Output the opening lines of the records exactly. End with the line that contains "[-2.334745292, 1.178554327, -0.618445038]".

*** Source records Section Begins ***

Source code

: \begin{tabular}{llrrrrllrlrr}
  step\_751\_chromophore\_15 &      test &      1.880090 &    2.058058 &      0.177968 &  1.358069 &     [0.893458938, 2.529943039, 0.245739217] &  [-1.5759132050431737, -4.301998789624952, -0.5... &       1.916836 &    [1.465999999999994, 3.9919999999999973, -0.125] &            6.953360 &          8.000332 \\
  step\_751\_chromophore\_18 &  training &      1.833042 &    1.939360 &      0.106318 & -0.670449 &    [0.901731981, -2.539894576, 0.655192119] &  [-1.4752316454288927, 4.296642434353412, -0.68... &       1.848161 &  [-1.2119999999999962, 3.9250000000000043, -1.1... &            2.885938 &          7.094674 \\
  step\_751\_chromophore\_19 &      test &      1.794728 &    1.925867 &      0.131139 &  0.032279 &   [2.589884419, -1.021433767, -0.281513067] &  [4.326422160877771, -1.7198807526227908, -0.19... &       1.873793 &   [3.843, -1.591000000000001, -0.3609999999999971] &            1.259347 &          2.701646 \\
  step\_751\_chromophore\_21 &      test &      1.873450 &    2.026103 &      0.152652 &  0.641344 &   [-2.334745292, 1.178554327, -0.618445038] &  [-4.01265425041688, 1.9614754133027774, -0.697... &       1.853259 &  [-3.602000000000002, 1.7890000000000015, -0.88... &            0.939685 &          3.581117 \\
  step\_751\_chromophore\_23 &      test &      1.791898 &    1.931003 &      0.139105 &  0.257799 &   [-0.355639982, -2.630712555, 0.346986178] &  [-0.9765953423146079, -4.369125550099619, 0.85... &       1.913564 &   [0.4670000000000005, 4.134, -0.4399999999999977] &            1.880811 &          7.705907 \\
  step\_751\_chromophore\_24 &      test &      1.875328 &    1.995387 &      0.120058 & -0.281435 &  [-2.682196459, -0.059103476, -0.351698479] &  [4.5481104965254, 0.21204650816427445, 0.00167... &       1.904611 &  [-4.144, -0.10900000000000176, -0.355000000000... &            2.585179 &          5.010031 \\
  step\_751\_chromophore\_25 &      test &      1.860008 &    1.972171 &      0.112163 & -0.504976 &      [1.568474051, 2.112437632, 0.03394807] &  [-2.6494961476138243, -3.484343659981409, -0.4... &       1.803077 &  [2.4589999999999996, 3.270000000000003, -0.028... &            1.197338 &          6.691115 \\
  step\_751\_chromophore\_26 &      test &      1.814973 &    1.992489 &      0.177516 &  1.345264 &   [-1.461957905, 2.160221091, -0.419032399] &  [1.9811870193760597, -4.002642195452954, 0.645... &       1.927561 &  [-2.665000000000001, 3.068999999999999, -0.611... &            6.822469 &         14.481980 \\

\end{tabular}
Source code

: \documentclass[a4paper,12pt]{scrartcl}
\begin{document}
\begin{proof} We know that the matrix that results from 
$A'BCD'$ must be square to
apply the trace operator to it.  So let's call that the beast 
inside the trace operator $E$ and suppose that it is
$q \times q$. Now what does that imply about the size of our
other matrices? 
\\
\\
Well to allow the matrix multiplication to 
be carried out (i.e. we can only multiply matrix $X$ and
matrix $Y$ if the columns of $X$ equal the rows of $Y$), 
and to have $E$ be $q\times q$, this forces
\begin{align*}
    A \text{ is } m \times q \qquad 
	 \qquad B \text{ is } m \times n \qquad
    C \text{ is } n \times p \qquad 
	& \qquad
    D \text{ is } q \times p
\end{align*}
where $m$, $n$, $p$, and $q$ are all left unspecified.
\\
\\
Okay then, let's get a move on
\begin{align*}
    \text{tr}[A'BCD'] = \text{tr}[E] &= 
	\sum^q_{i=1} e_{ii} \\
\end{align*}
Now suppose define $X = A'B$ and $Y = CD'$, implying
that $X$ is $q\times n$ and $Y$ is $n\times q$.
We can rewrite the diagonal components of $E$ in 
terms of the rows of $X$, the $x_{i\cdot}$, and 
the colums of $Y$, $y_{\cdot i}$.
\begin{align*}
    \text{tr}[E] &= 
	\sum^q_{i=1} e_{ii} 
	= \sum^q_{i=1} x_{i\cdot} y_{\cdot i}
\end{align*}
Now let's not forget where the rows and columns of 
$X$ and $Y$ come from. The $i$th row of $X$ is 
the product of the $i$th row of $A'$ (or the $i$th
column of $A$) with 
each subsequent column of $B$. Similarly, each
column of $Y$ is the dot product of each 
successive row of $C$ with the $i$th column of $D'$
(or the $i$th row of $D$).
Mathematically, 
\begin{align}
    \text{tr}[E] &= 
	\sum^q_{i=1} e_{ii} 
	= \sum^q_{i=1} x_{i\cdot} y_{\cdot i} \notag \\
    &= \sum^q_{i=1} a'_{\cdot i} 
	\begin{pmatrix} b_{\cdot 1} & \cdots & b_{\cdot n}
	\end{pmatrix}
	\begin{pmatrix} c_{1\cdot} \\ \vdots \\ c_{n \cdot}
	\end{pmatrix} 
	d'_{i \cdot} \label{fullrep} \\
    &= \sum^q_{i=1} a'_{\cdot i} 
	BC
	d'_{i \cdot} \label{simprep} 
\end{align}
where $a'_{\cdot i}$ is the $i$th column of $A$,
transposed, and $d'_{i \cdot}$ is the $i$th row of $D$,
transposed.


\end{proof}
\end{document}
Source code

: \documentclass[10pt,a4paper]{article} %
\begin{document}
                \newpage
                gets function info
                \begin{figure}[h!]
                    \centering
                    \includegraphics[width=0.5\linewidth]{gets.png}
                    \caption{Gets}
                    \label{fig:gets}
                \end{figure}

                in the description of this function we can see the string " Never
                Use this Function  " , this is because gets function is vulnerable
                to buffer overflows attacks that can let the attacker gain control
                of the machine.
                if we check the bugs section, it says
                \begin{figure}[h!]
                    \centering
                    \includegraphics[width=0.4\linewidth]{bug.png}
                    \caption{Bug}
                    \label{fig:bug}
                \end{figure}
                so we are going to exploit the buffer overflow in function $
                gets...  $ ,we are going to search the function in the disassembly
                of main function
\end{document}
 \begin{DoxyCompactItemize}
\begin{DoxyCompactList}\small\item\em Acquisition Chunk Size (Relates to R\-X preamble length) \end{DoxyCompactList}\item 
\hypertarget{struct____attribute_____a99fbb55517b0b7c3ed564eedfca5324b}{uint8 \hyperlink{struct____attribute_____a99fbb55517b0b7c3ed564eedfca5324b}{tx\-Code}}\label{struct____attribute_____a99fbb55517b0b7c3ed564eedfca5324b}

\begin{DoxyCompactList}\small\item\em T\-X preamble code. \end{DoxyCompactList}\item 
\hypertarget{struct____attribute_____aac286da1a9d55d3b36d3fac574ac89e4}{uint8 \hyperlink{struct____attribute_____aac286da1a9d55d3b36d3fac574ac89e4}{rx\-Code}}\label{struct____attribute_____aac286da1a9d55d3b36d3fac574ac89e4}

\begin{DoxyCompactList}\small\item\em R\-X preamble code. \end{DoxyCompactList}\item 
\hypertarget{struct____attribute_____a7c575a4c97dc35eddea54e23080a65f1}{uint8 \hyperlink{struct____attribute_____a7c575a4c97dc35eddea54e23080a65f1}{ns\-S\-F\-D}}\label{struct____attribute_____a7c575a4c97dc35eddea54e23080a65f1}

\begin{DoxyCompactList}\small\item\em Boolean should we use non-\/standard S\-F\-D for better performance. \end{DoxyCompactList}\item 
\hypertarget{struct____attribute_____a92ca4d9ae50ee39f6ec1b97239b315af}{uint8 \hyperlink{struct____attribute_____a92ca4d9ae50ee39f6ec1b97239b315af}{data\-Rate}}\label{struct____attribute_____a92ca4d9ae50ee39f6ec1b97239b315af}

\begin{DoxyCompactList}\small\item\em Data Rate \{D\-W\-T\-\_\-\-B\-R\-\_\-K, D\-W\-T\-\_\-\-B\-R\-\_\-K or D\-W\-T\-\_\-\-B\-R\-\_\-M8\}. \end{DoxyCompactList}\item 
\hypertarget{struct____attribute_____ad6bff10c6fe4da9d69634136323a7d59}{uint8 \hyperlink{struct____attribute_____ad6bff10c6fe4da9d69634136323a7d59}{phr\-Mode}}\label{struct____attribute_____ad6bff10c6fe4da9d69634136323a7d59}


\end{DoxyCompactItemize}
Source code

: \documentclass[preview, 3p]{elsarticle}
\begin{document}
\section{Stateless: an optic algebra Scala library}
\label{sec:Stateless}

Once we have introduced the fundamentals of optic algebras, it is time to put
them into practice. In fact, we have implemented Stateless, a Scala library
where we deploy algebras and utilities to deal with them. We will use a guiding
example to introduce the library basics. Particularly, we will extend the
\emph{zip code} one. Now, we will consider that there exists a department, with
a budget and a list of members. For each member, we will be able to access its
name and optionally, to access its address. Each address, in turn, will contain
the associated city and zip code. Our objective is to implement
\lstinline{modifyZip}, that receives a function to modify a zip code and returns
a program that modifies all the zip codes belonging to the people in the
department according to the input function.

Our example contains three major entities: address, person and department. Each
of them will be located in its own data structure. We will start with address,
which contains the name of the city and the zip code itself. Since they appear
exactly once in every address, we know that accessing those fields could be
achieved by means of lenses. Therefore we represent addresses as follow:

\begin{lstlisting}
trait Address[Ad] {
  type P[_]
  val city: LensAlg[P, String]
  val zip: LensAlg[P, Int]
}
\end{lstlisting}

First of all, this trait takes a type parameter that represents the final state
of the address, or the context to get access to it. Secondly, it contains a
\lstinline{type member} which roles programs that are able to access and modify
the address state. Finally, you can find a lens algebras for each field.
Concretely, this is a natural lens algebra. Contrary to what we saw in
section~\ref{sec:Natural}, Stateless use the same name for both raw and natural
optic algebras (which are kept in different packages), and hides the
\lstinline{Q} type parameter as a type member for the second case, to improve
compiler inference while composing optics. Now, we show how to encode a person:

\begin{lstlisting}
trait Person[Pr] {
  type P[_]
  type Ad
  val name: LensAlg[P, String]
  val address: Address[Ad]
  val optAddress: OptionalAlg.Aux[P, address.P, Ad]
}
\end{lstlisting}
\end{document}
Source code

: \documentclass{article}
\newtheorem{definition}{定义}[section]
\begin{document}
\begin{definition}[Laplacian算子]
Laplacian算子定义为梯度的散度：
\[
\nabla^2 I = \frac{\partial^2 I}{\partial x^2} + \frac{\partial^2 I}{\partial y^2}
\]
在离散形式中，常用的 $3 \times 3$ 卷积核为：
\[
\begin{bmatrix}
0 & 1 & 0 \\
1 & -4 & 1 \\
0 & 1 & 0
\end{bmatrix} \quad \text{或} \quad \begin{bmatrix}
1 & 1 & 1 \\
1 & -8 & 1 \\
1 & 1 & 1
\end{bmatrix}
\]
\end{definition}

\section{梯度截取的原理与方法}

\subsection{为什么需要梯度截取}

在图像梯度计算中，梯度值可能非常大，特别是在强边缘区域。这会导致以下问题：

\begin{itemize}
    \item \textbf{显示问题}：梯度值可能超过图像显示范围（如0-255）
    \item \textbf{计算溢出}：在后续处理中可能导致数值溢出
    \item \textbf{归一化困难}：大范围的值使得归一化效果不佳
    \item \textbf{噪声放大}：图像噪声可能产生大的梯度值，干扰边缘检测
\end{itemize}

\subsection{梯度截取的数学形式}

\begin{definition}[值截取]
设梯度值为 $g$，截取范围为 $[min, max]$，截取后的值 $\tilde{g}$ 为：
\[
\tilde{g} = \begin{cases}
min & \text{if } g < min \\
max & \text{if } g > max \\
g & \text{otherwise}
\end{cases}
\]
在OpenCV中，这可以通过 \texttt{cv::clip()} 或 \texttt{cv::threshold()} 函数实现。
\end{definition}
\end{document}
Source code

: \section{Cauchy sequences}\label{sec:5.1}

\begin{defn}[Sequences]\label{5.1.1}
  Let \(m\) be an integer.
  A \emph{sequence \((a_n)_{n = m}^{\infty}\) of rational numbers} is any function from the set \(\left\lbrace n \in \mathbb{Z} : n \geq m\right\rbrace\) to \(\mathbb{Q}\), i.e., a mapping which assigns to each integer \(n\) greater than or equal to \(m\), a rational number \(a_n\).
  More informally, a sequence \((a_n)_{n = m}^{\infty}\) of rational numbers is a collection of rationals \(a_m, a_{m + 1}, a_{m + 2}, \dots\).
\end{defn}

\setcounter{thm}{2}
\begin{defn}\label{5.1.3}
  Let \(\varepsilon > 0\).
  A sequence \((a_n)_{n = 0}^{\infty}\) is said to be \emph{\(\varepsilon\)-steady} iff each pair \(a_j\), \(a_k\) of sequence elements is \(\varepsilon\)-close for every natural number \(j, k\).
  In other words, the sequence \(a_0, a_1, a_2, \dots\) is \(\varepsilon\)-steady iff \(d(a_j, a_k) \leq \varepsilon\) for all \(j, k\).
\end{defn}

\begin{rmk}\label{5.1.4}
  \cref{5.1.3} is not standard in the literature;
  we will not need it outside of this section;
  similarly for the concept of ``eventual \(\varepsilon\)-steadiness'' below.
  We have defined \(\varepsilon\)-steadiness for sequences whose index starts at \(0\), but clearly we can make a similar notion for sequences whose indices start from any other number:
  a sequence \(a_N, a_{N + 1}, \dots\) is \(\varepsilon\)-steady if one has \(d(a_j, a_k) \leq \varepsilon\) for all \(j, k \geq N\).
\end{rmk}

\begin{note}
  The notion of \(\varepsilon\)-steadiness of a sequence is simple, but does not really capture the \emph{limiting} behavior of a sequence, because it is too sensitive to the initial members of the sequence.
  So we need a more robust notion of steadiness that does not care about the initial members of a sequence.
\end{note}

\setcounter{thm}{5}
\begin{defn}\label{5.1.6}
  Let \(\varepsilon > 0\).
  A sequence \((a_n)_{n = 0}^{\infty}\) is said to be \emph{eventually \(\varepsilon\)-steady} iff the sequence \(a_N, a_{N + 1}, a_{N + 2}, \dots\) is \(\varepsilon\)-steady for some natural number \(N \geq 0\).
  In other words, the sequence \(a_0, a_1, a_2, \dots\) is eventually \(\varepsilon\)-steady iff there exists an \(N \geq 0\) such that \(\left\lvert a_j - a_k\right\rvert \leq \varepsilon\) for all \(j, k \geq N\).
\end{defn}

*** Source records Section Ends ***

- **Final answer**:
Source code

: \begin{tabular}{llrrrrllrlrr}
  step\_751\_chromophore\_15 &      test &      1.880090 &    2.058058 &      0.177968 &  1.358069 &     [0.893458938, 2.529943039, 0.245739217] &  [-1.5759132050431737, -4.301998789624952, -0.5... &       1.916836 &    [1.465999999999994, 3.9919999999999973, -0.125] &            6.953360 &          8.000332 \\
  step\_751\_chromophore\_18 &  training &      1.833042 &    1.939360 &      0.106318 & -0.670449 &    [0.901731981, -2.539894576, 0.655192119] &  [-1.4752316454288927, 4.296642434353412, -0.68... &       1.848161 &  [-1.2119999999999962, 3.9250000000000043, -1.1... &            2.885938 &          7.094674 \\
  step\_751\_chromophore\_19 &      test &      1.794728 &    1.925867 &      0.131139 &  0.032279 &   [2.589884419, -1.021433767, -0.281513067] &  [4.326422160877771, -1.7198807526227908, -0.19... &       1.873793 &   [3.843, -1.591000000000001, -0.3609999999999971] &            1.259347 &          2.701646 \\
  step\_751\_chromophore\_21 &      test &      1.873450 &    2.026103 &      0.152652 &  0.641344 &   [-2.334745292, 1.178554327, -0.618445038] &  [-4.01265425041688, 1.9614754133027774, -0.697... &       1.853259 &  [-3.602000000000002, 1.7890000000000015, -0.88... &            0.939685 &          3.581117 \\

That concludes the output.